Lieh Tzu, Chuang Tzu, Lao Tzu, the three Taoist masters, only talk about the way – “Tao” means the way – they don’t talk about the goal at all. They say: The goal will take care of itself; you need not worry about the goal. If you know the way you know the goal, because the goal is not at the very end of the way, the goal is all over the way – each moment and each step it is there. It is not that when the way ends you arrive at the goal; each moment, wherever you are, you are at the goal if you are on the way. To be on the way is to be at the goal. Hence they don’t talk about the goal, they don’t talk about God, they don’t talk about moksha, nirvana, enlightenment – no, not at all. Very simple is their message: You have to find the way.
Things become a little more complicated because they say: The way has no map, the way is not charted, the way is not such that you can follow somebody and find it. The way is not like a super-highway; the way is more like a bird flying in the sky – it leaves no marks behind. The bird has flown but no marks are left; nobody can follow. So the way is a pathless path. It IS a path, but it is a pathless path. It is not ready-made, available; you cannot just decide to walk on it, you will have to find it. And you will have to find it in your own way; nobody else’s way is going to function. Buddha has walked, Lao Tzu has walked, Jesus has walked, but those ways are not going to help you because you are not Jesus, and you are not Lao Tzu, and you are not Lieh Tzu. You are you, a unique individual. Only by walking, only by living your life, will you find the way. This is something of great value.
That’s why Taoism is not an organized religion cannot be. It is an organic religion but not an organized religion. You can be a Taoist if you simply live your life authentically, spontaneously; if you have the courage to go into the unknown on your own, individual, not leaning on anybody, not following anybody, simply going into the dark night not knowing whether you will arrive anywhere or you will be lost. If you have the courage, that risk is there – it is risky, it is adventurous.

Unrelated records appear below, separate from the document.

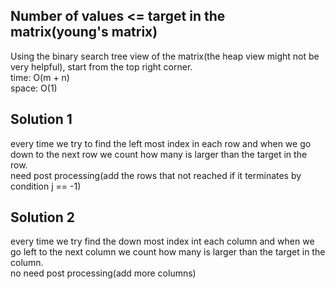 ## Number of values <= target in the matrix(young's matrix)
Using the binary search tree view of the matrix(the heap view might not be very helpful), start from the top right corner.<br>
time: O(m + n)<br>
space: O(1)
## Solution 1
every time we try to find the left most index in each row and when we go down to the next row we count how many is larger than the target in the row.<br>
need post processing(add the rows that not reached if it terminates by condition j == -1)

## Solution 2
every time we try find the down most index int each column and when we go left to the next column we count how many is larger than the target in the column.<br>
no need post processing(add more columns) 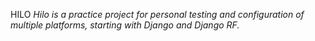 HILO
_Hilo is a practice project for personal testing and configuration of multiple platforms, starting with Django and Django RF._
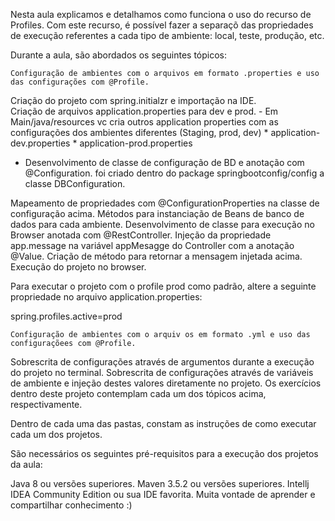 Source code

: 
Nesta aula explicamos e detalhamos como funciona o uso do recurso de Profiles. Com este recurso, é possível fazer a separaçõ das propriedades de execução referentes a cada tipo de ambiente: local, teste, produção, etc.

Durante a aula, são abordados os seguintes tópicos:

    Configuração de ambientes com o arquivos em formato .properties e uso das configurações com @Profile.


Criação do projeto com spring.initialzr e importação na IDE.   
Criação de arquivos application.properties para dev e prod.
    - Em Main/java/resources vc cria outros application properties com as configurações dos ambientes diferentes (Staging, prod, dev)
        * application-dev.properties
        * application-prod.properties


- Desenvolvimento de classe de configuração de BD e anotação com @Configuration.
foi criado dentro do package springbootconfig/config a classe DBConfiguration.


Mapeamento de propriedades com @ConfigurationProperties na classe de configuração acima.
Métodos para instanciação de Beans de banco de dados para cada ambiente.
Desenvolvimento de classe para execução no Browser anotada com @RestController.
Injeção da propriedade app.message na variável appMesagge do Controller com a anotação @Value.
Criação de método para retornar a mensagem injetada acima.
Execução do projeto no browser.



Para executar o projeto com o profile prod como padrão, altere a seguinte propriedade no arquivo application.properties:

spring.profiles.active=prod



    Configuração de ambientes com o arquiv os em formato .yml e uso das configuraçõees com @Profile.
Sobrescrita de configurações através de argumentos durante a execução do projeto no terminal.
Sobrescrita de configurações através de variáveis de ambiente e injeção destes valores diretamente no projeto.
Os exercícios dentro deste projeto contemplam cada um dos tópicos acima, respectivamente.

Dentro de cada uma das pastas, constam as instruções de como executar cada um dos projetos.

São necessários os seguintes pré-requisitos para a execução dos projetos da aula:

Java 8 ou versões superiores.
Maven 3.5.2 ou versões superiores.
Intellj IDEA Community Edition ou sua IDE favorita.
Muita vontade de aprender e compartilhar conhecimento :)




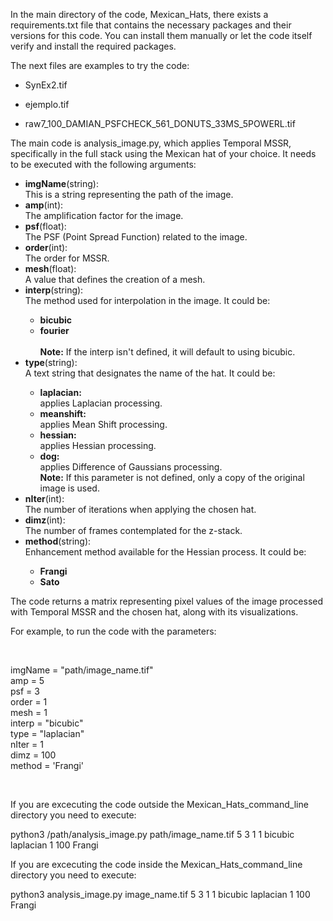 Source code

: <p>In the main directory of the code, Mexican_Hats, there exists a requirements.txt file that contains 
the necessary packages and their versions for this code. You can install them manually or let the code 
itself verify and install the required packages.</p>

<p>The next files are examples to try the code:</p>

<ul>
  <li><p>SynEx2.tif</p></li>  
  <li><p>ejemplo.tif</p></li> 
  <li><p>raw7_100_DAMIAN_PSFCHECK_561_DONUTS_33MS_5POWERL.tif</p></li>
</ul>

<p>The main code is analysis_image.py, which applies Temporal MSSR, specifically in the full stack using the Mexican hat of your choice. It needs to be executed with the following arguments:</p>

<ul>
  <li><b>imgName</b>(string):</li> This is a string representing the path of the image.
  <li><b>amp</b>(int):</li> The amplification factor for the image.
  <li><b>psf</b>(float):</li> The PSF (Point Spread Function) related to the image.
  <li><b>order</b>(int):</li> The order for MSSR.
  <li><b>mesh</b>(float):</li> A value that defines the creation of a mesh.
  <li><b>interp</b>(string):</li> The method used for interpolation in the image. It could be:
    <ul>
    <li><b>bicubic</b></li>
    <li><b>fourier</b></li><br>
    <b>Note:</b> If the interp isn't defined, it will default to using bicubic.
    </ul>  
  <li><b>type</b>(string):</li> A text string that designates the name of the hat. It could be:
    <ul>
     <li><b>laplacian:</b></li> applies Laplacian processing.
    <li><b>meanshift:</b></li> applies Mean Shift processing.
    <li><b>hessian:</b></li> applies Hessian processing.
    <li><b>dog:</b></li> applies Difference of Gaussians processing.<br>
    <b>Note:</b> If this parameter is not defined, only a copy of the original image is used.
    </ul>
  <li><b>nIter</b>(int):</li> The number of iterations when applying the chosen hat.
  <li><b>dimz</b>(int):</li> The number of frames contemplated for the z-stack.
  <li><b>method</b>(string):</li> Enhancement method available for the Hessian process. It could be:
   <ul>
    <li><b>Frangi</b></li>
    <li><b>Sato</b></li>
    </ul> 
</ul>

<p>The code returns a matrix representing pixel values of the image processed with Temporal MSSR and the chosen hat, along with its visualizations.<br>

For example, to run the code with the parameters:<p><br>


<p>imgName = "path/image_name.tif"<br>
amp = 5<br>
psf = 3<br>
order = 1<br>
mesh = 1<br>
interp = "bicubic"<br>
type = "laplacian"<br>
nIter = 1<br>
dimz = 100<br>
method = 'Frangi'</p><br>

<p>If you are excecuting the code outside the Mexican_Hats_command_line  directory you need to execute:<br>

python3 /path/analysis_image.py path/image_name.tif 5 3 1 1 bicubic laplacian 1 100 Frangi<br>

If you are excecuting the code inside the Mexican_Hats_command_line  directory you need to execute:<br>

python3 analysis_image.py image_name.tif 5 3 1 1 bicubic laplacian 1 100 Frangi</p><br>
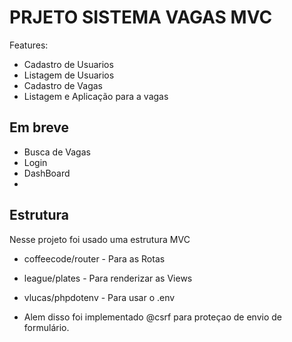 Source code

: # PRJETO SISTEMA VAGAS MVC

Features:
- Cadastro de Usuarios
- Listagem de Usuarios
- Cadastro de Vagas
- Listagem e Aplicação para a vagas

  
## Em breve
- Busca de Vagas
- Login
- DashBoard
- 
## Estrutura
Nesse projeto foi usado uma estrutura MVC
- coffeecode/router  - Para as Rotas
- league/plates - Para renderizar as Views
- vlucas/phpdotenv - Para usar o .env

- Alem disso foi implementado  @csrf para proteçao de envio de formulário.
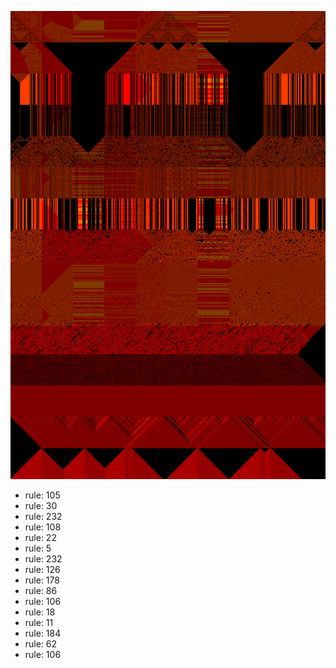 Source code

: ![photo](./output.png) 
 * rule: 105
* rule: 30
* rule: 232
* rule: 108
* rule: 22
* rule: 5
* rule: 232
* rule: 126
* rule: 178
* rule: 86
* rule: 106
* rule: 18
* rule: 11
* rule: 184
* rule: 62
* rule: 106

Christianity, Hinduism, Mohammedanism are super-highways: you need not risk anything, you simply follow the crowd, you go with the mob. With Tao you have to go alone, you have to be alone. Tao respects the individual and not the society. Tao respects the unique and not the crowd. Tao respects freedom and not conformity. Tao has no tradition. Tao is a rebellion, and the greatest rebellion possible.